Actually I’m a bit irritated right now.

Besides the answer it should be everything no real response towards what the active people intend with their work on this project.

Of course, if that is really the direction for CommonMark that is fine, but I honestly would have expected something different, looking at other specification and planning efforts and from the distinguished projects supporting CommonMark.

Concluding:

  • Current spec: Remove the ambiguities from Gruber’s Markdown.
  • Future roadmap: Do, what all competing projects are doing, just standardized and better ;-). (Side question: Is it even clear what projects are considered competing?)

Finally I’m still glad I asked, the answers told a lot.

1 Like

mike, mike, mike, don’t be irritated. it’s not worth it.

but i think your conclusion is right on.

the current version of commonmark has the goal of
removing the ambiguities from gruber’s “specification”,
and suggesting some resolution to the inconsistencies
which have arisen from all the various implementations.

the future roadmap is up for grabs, so in a real sense
it is indeed “do everything”. but that will soon end up
in a messy pile, and someone will have to sort it out,
and then the priorities will surface as to what it will be.

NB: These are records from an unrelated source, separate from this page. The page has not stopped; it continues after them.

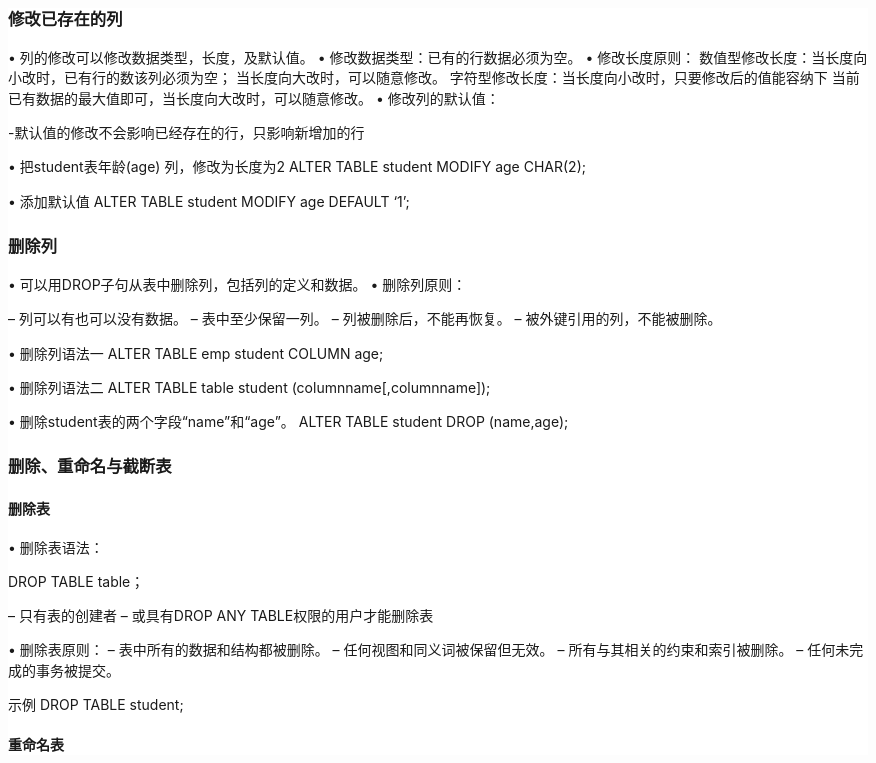 
### 修改已存在的列
• 列的修改可以修改数据类型，长度，及默认值。
• 修改数据类型：已有的行数据必须为空。
• 修改长度原则： 数值型修改长度：当长度向小改时，已有行的数该列必须为空； 当长度向大改时，可以随意修改。 字符型修改长度：当长度向小改时，只要修改后的值能容纳下 当前已有数据的最大值即可，当长度向大改时，可以随意修改。
• 修改列的默认值：

-默认值的修改不会影响已经存在的行，只影响新增加的行

• 把student表年龄(age) 列，修改为长度为2
ALTER TABLE student MODIFY age CHAR(2);

• 添加默认值
ALTER TABLE student MODIFY age DEFAULT ‘1’;


### 删除列
• 可以用DROP子句从表中删除列，包括列的定义和数据。
• 删除列原则：

– 列可以有也可以没有数据。
– 表中至少保留一列。
– 列被删除后，不能再恢复。
– 被外键引用的列，不能被删除。

• 删除列语法一
ALTER TABLE emp student COLUMN age;

• 删除列语法二
ALTER TABLE table student (columnname[,columnname]);

• 删除student表的两个字段“name”和“age”。
ALTER TABLE student DROP (name,age);


### 删除、重命名与截断表

#### 删除表

• 删除表语法：

DROP TABLE table；

– 只有表的创建者
– 或具有DROP ANY TABLE权限的用户才能删除表

• 删除表原则：
– 表中所有的数据和结构都被删除。
– 任何视图和同义词被保留但无效。
– 所有与其相关的约束和索引被删除。
– 任何未完成的事务被提交。

示例
DROP TABLE student;

#### 重命名表
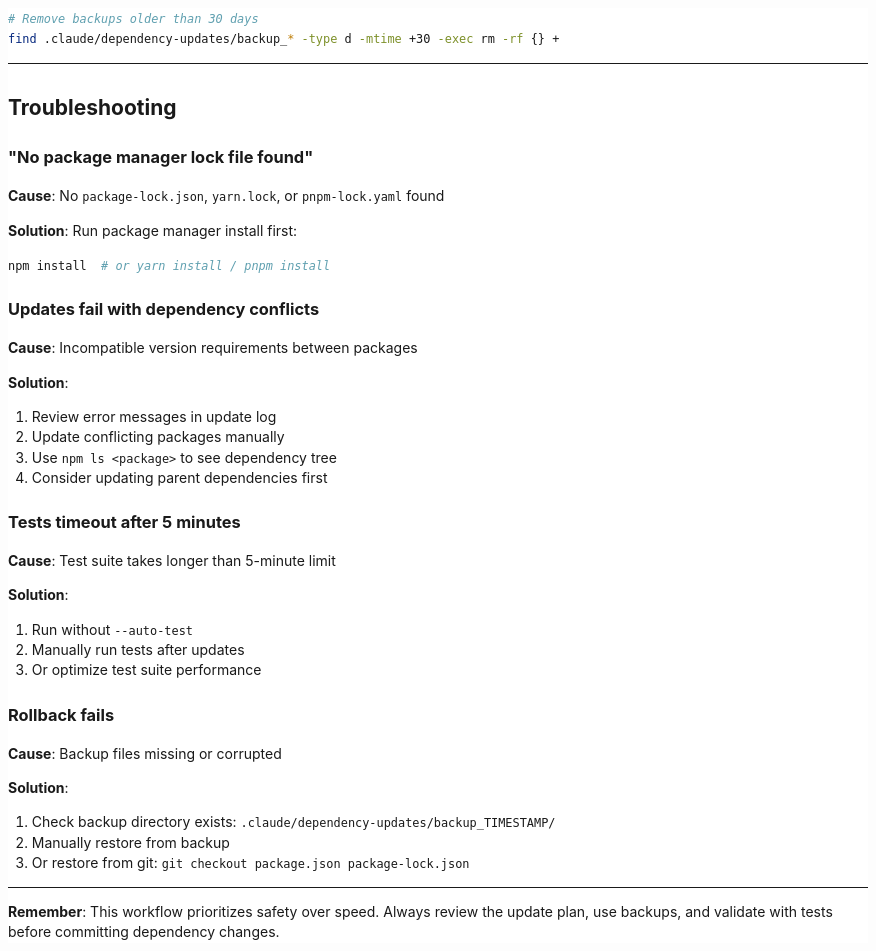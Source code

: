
 ```bash
# Remove backups older than 30 days
find .claude/dependency-updates/backup_* -type d -mtime +30 -exec rm -rf {} +
```

---

## Troubleshooting

### "No package manager lock file found"

**Cause**: No `package-lock.json`, `yarn.lock`, or `pnpm-lock.yaml` found

**Solution**: Run package manager install first:
```bash
npm install  # or yarn install / pnpm install
```

### Updates fail with dependency conflicts

**Cause**: Incompatible version requirements between packages

**Solution**:
1. Review error messages in update log
2. Update conflicting packages manually
3. Use `npm ls <package>` to see dependency tree
4. Consider updating parent dependencies first

### Tests timeout after 5 minutes

**Cause**: Test suite takes longer than 5-minute limit

**Solution**:
1. Run without `--auto-test`
2. Manually run tests after updates
3. Or optimize test suite performance

### Rollback fails

**Cause**: Backup files missing or corrupted

**Solution**:
1. Check backup directory exists: `.claude/dependency-updates/backup_TIMESTAMP/`
2. Manually restore from backup
3. Or restore from git: `git checkout package.json package-lock.json`

---

**Remember**: This workflow prioritizes safety over speed. Always review the update plan, use backups, and validate with tests before committing dependency changes.
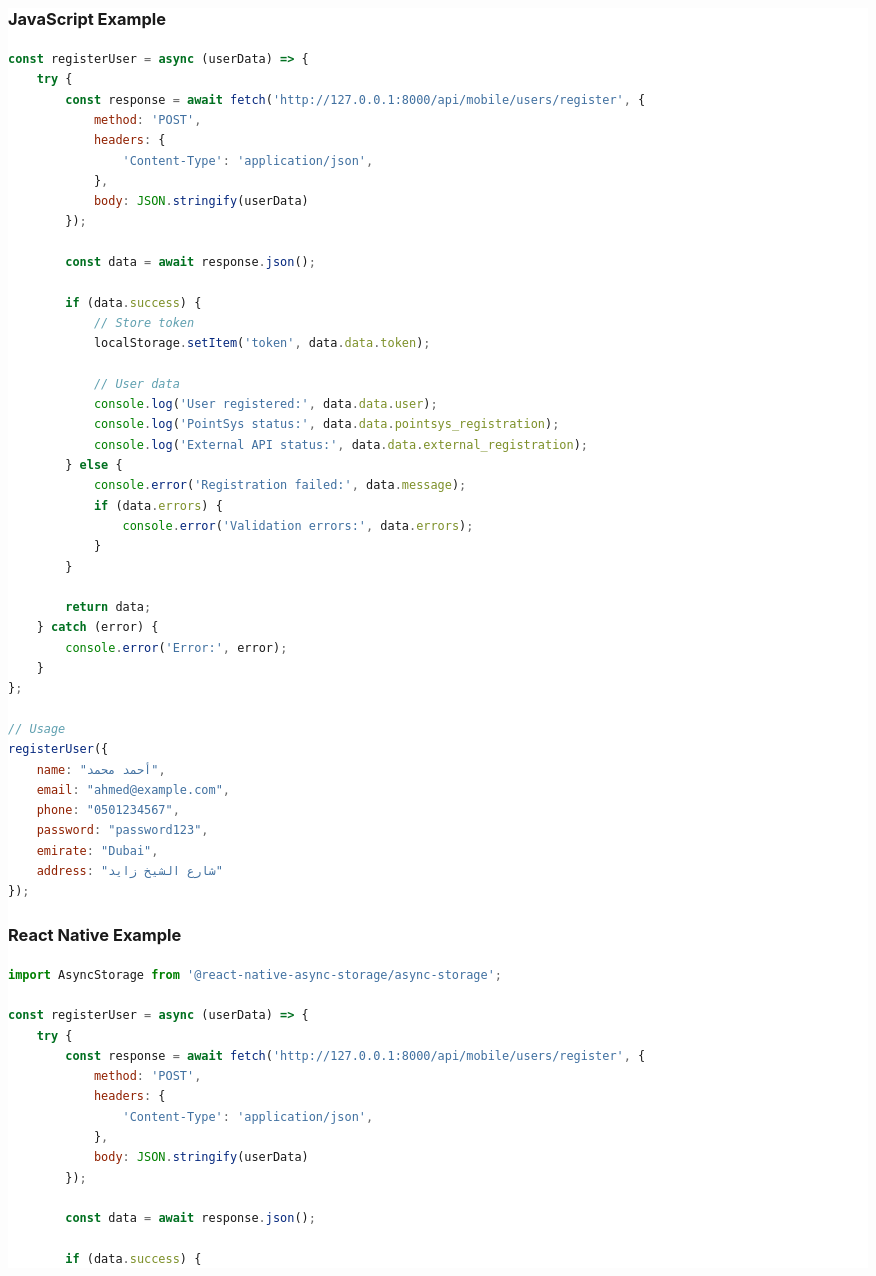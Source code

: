 ### JavaScript Example
```javascript
const registerUser = async (userData) => {
    try {
        const response = await fetch('http://127.0.0.1:8000/api/mobile/users/register', {
            method: 'POST',
            headers: {
                'Content-Type': 'application/json',
            },
            body: JSON.stringify(userData)
        });

        const data = await response.json();

        if (data.success) {
            // Store token
            localStorage.setItem('token', data.data.token);

            // User data
            console.log('User registered:', data.data.user);
            console.log('PointSys status:', data.data.pointsys_registration);
            console.log('External API status:', data.data.external_registration);
        } else {
            console.error('Registration failed:', data.message);
            if (data.errors) {
                console.error('Validation errors:', data.errors);
            }
        }

        return data;
    } catch (error) {
        console.error('Error:', error);
    }
};

// Usage
registerUser({
    name: "أحمد محمد",
    email: "ahmed@example.com",
    phone: "0501234567",
    password: "password123",
    emirate: "Dubai",
    address: "شارع الشيخ زايد"
});
```

### React Native Example
```javascript
import AsyncStorage from '@react-native-async-storage/async-storage';

const registerUser = async (userData) => {
    try {
        const response = await fetch('http://127.0.0.1:8000/api/mobile/users/register', {
            method: 'POST',
            headers: {
                'Content-Type': 'application/json',
            },
            body: JSON.stringify(userData)
        });

        const data = await response.json();

        if (data.success) {
```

still, there are a number of features that’ll be needed
by “enough” users that the mess is still down the line.
nobody’s gonna argue if you put in tables, or footnotes.

so i don’t think that’s the problem facing commonmark.

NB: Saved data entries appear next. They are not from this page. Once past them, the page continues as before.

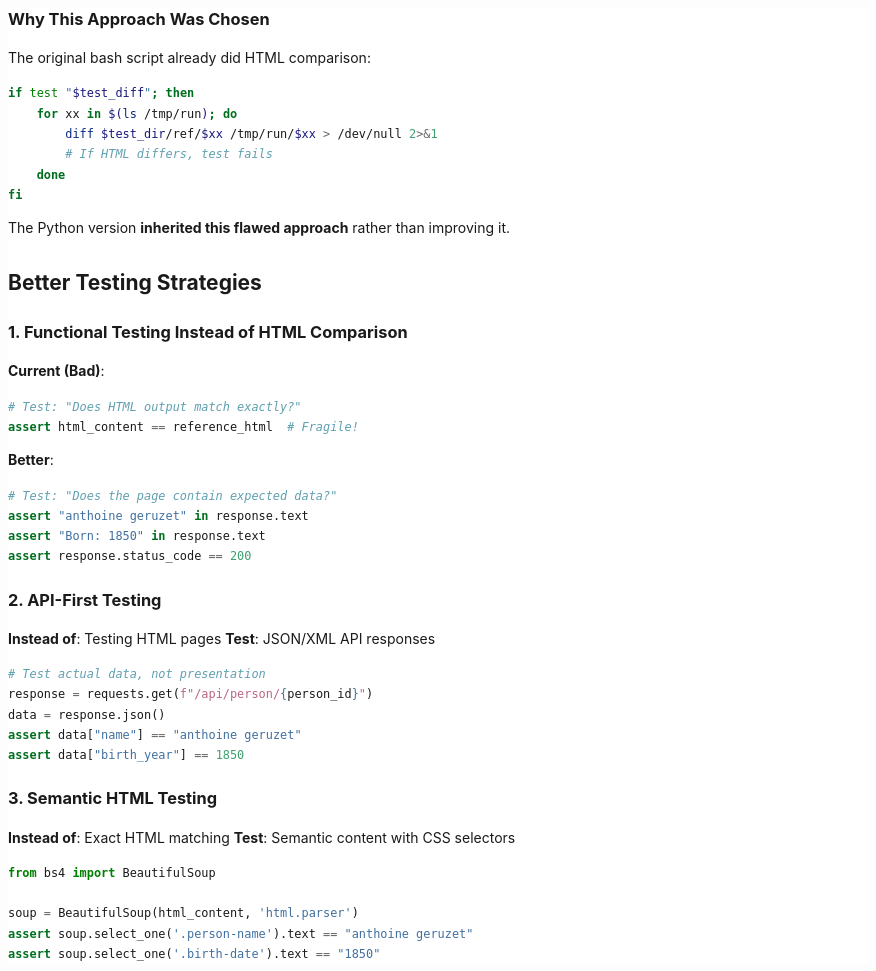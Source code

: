 ### Why This Approach Was Chosen
The original bash script already did HTML comparison:
```bash
if test "$test_diff"; then
    for xx in $(ls /tmp/run); do
        diff $test_dir/ref/$xx /tmp/run/$xx > /dev/null 2>&1
        # If HTML differs, test fails
    done
fi
```

The Python version **inherited this flawed approach** rather than improving it.

## Better Testing Strategies

### 1. Functional Testing Instead of HTML Comparison

**Current (Bad)**:
```python
# Test: "Does HTML output match exactly?"
assert html_content == reference_html  # Fragile!
```

**Better**:
```python
# Test: "Does the page contain expected data?"
assert "anthoine geruzet" in response.text
assert "Born: 1850" in response.text
assert response.status_code == 200
```

### 2. API-First Testing

**Instead of**: Testing HTML pages
**Test**: JSON/XML API responses
```python
# Test actual data, not presentation
response = requests.get(f"/api/person/{person_id}")
data = response.json()
assert data["name"] == "anthoine geruzet"
assert data["birth_year"] == 1850
```

### 3. Semantic HTML Testing

**Instead of**: Exact HTML matching
**Test**: Semantic content with CSS selectors
```python
from bs4 import BeautifulSoup

soup = BeautifulSoup(html_content, 'html.parser')
assert soup.select_one('.person-name').text == "anthoine geruzet"
assert soup.select_one('.birth-date').text == "1850"
```
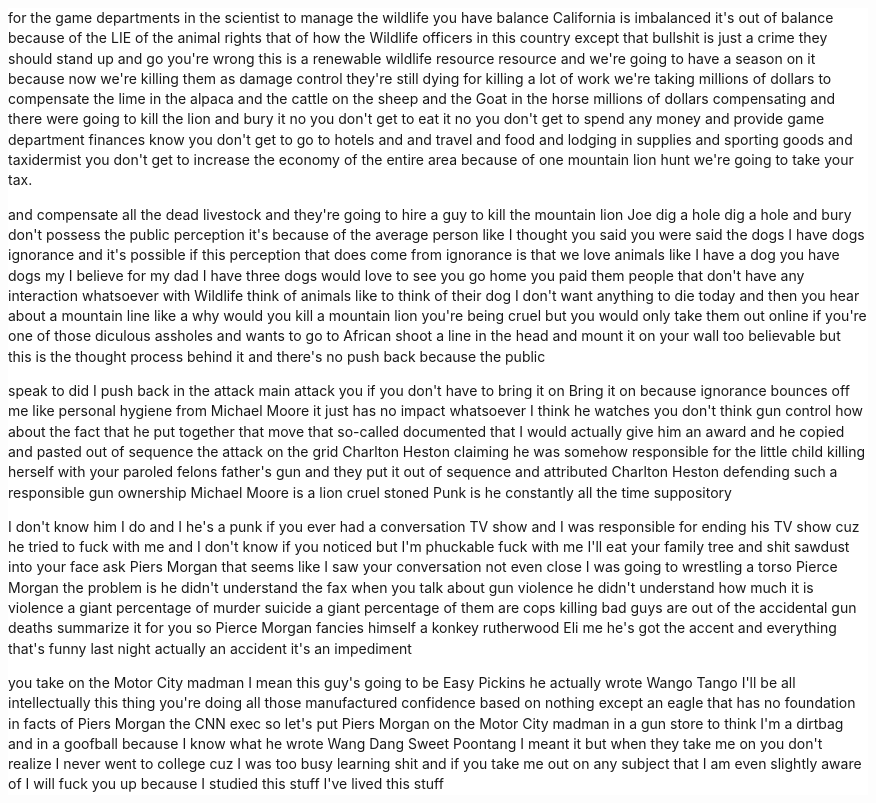 for the game departments in the scientist to manage the wildlife you have balance California is imbalanced it's out of balance because of the LIE of the animal rights that of how the Wildlife officers in this country except that bullshit is just a crime they should stand up and go you're wrong this is a renewable wildlife resource resource and we're going to have a season on it because now we're killing them as damage control they're still dying for killing a lot of work we're taking millions of dollars to compensate the lime in the alpaca and the cattle on the sheep and the Goat in the horse millions of dollars compensating and there were going to kill the lion and bury it no you don't get to eat it no you don't get to spend any money and provide game department finances know you don't get to go to hotels and and travel and food and lodging in supplies and sporting goods and taxidermist you don't get to increase the economy of the entire area because of one mountain lion hunt we're going to take your tax.

<timemark seconds="7034" />

and compensate all the dead livestock and they're going to hire a guy to kill the mountain lion Joe dig a hole dig a hole and bury don't possess the public perception it's because of the average person like I thought you said you were said the dogs I have dogs ignorance and it's possible if this perception that does come from ignorance is that we love animals like I have a dog you have dogs my I believe for my dad I have three dogs would love to see you go home you paid them people that don't have any interaction whatsoever with Wildlife think of animals like to think of their dog I don't want anything to die today and then you hear about a mountain line like a why would you kill a mountain lion you're being cruel but you would only take them out online if you're one of those diculous assholes and wants to go to African shoot a line in the head and mount it on your wall too believable but this is the thought process behind it and there's no push back because the public

<timemark seconds="7094" />

speak to did I push back in the attack main attack you if you don't have to bring it on Bring it on because ignorance bounces off me like personal hygiene from Michael Moore it just has no impact whatsoever I think he watches you don't think gun control how about the fact that he put together that move that so-called documented that I would actually give him an award and he copied and pasted out of sequence the attack on the grid Charlton Heston claiming he was somehow responsible for the little child killing herself with your paroled felons father's gun and they put it out of sequence and attributed Charlton Heston defending such a responsible gun ownership Michael Moore is a lion cruel stoned Punk is he constantly all the time suppository

<timemark seconds="7155" />

I don't know him I do and I he's a punk if you ever had a conversation TV show and I was responsible for ending his TV show cuz he tried to fuck with me and I don't know if you noticed but I'm phuckable fuck with me I'll eat your family tree and shit sawdust into your face ask Piers Morgan that seems like I saw your conversation not even close I was going to wrestling a torso Pierce Morgan the problem is he didn't understand the fax when you talk about gun violence he didn't understand how much it is violence a giant percentage of murder suicide a giant percentage of them are cops killing bad guys are out of the accidental gun deaths summarize it for you so Pierce Morgan fancies himself a konkey rutherwood Eli me he's got the accent and everything that's funny last night actually an accident it's an impediment

<timemark seconds="7215" />

you take on the Motor City madman I mean this guy's going to be Easy Pickins he actually wrote Wango Tango I'll be all intellectually this thing you're doing all those manufactured confidence based on nothing except an eagle that has no foundation in facts of Piers Morgan the CNN exec so let's put Piers Morgan on the Motor City madman in a gun store to think I'm a dirtbag and in a goofball because I know what he wrote Wang Dang Sweet Poontang I meant it but when they take me on you don't realize I never went to college cuz I was too busy learning shit and if you take me out on any subject that I am even slightly aware of I will fuck you up because I studied this stuff I've lived this stuff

instead, i would suggest that “fixing” gruber-markdown
with “yet another flavor” won’t do people any real good,
since gruber-markdown is so primitive that nobody has
a good reason to use it – or, therefore, commonmark –
so this project won’t get adoption that challenges any of
the powerful flavors out there, such as multimarkdown.

meanwhile, i don’t see much reason for powerful flavors
to see commonmark as anything more than a potential
competitor, and thus to decide to not support it now,
in its youth, as a way to stall it so that it won’t succeed.

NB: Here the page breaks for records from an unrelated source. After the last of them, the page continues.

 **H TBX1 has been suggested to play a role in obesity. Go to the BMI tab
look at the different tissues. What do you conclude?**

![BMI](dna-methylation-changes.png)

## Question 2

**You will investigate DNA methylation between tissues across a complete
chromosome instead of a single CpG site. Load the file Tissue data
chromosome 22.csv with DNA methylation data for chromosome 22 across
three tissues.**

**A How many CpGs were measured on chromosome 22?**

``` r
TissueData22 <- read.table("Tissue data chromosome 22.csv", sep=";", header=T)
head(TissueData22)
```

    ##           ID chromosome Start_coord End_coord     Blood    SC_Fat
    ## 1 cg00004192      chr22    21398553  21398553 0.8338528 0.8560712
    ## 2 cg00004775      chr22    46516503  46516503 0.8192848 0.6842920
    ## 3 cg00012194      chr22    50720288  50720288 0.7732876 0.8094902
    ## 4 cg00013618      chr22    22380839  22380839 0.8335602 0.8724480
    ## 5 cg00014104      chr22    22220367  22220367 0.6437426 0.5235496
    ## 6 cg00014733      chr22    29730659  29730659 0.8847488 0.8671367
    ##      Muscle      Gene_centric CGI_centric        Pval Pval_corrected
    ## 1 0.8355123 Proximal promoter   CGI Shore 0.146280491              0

to put all of this another way, everybody agrees that it
will be good to “standardize” gruber-markdown, but it
won’t make many people happy if that’s all you do.

they left gruber-markdown long ago, for more power.

but once you try to “extend” markdown, you’re gonna
run into established flavors, with an existing user-base
and backwards-compatibility to protect, and since you
have no user-base already using your extended features,
you have no way to compete against those other flavors
who, for the most part, always had “gruber-compatibility”.

maybe i’m wrong.

if anyone thinks i’m wrong, please feel free to say why.

but that’s how i see it.

-bowerbird

1 Like

I disagree with that everything/nothing generalization.

And I don’t see the md ecosystem projects as competing with each other, nor in most cases the various md syntax flavors that have evolved over the years.

A given program may have a specific purpose, but dozens even hundreds of such projects can share a core syntax. When a program requires additional syntax for some ‘outlier’ function, then a well-defined extension to the core’s definition can accommodate that need.

And a toolset like Pandoc has proven able to reliably convert between the various flavors, so as the various tools migrate to the canonical syntax, it should usually be straightforward for past doc collections to be migrated over.